ACTIVE Network ACTV, the leader in cloud-based activity and participant management™ solutions, today announced its financial results for the third quarter ended September 30, 2013.

Q3 2013 Financial Highlights:

(All comparisons are made to the third quarter of 2012)

  • Total net revenue up 8% to $117.5 million.
  • Technology revenue increased 9% and constituted 89%, or $104.4 million, of total net revenue.
  • Net registration revenue increased 9% to $79.0 million; registrations grew 6% and revenue per registration was up 2%.
  • Marketing services revenue constituted 11%, or $13.1 million, of total net revenue.
  • Net loss was $5.3 million, compared to net loss of $6.0 million.
  • Adjusted EBITDA, a non-GAAP financial measure, was $16.4 million.
  • Excluding charges related to transaction costs associated with ACTIVE Network entering into a definitive agreement to be acquired by Vista Equity Partners and management changes, Adjusted EBITDA was $19.5 million, up 27%.

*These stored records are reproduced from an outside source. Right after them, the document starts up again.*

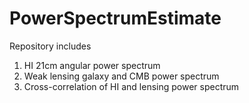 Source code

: # PowerSpectrumEstimate

Repository includes

1. HI 21cm angular power spectrum
2. Weak lensing galaxy and CMB power spectrum
3. Cross-correlation of HI and lensing power spectrum
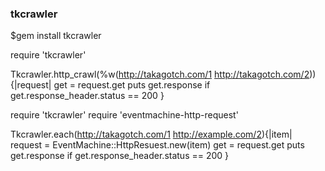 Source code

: ### tkcrawler

$gem install tkcrawler

require 'tkcrawler'

Tkcrawler.http_crawl(%w(http://takagotch.com/1 http://takagotch.com/2)) {|request|
  get = request.get
  puts get.response if get.response_header.status == 200
}

require 'tkcrawler'
require 'eventmachine-http-request'

Tkcrawler.each(http://takagotch.com/1 http://example.com/2){|item|
  request = EventMachine::HttpResuest.new(item)
  get = request.get
  puts get.response if get.response_header.status == 200
}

“I am very pleased with our third quarter results,” said Jon Belmonte, Interim CEO of ACTIVE Network. “During the quarter, we entered into a definitive agreement to be acquired by Vista Equity Partners, which we believe will be a very positive event for stockholders and will help position us to further capitalize on the market opportunity.”

Q3 2013 Key Business Highlights

  • Marquee customer highlights included wins from Run or Dye, Kentucky Derby Festival Marathon, Monterey County Parks (CA), Arkansas State Parks, and Informatica World 2014 and 2015.
  • ACTIVE Network launched a new version of ACTIVE RegOnline™, the Company's entry-level online event-management solution. The new ACTIVE RegOnline makes it easier for event planners from Small and Mid-sized Businesses (SMBs) and associations, to plan, promote, and manage events of all sizes.
  • ACTIVE Network saw a 5% increase in summer camping across U.S. Federal parks, 30+ states, and regional and private partners. Through ReserveAmerica.com, ACTIVE Network provides consumers with the ability to search and reserve from more than 210,000 campsites.

Merger Agreement with Vista Equity Partners

On September 28, 2013, ACTIVE Network entered into a definitive agreement to be acquired by affiliates of Vista Equity Partners (“Vista”), a leading private equity firm focused on investments in software, data and technology-enabled businesses, in a transaction valued at approximately $1.05 billion. Pursuant to the agreement, Vista has commenced a tender offer to acquire all of the outstanding shares of ACTIVE Network's common stock for $14.50 per share, in cash, payable without interest and less any applicable withholding taxes. Any shares not tendered in the offer will be acquired in a second-step merger at the same cash price as paid in the tender offer. The transaction is expected to close before the end of the fourth quarter of 2013. Upon the completion of the transaction, ACTIVE Network will become a privately held company.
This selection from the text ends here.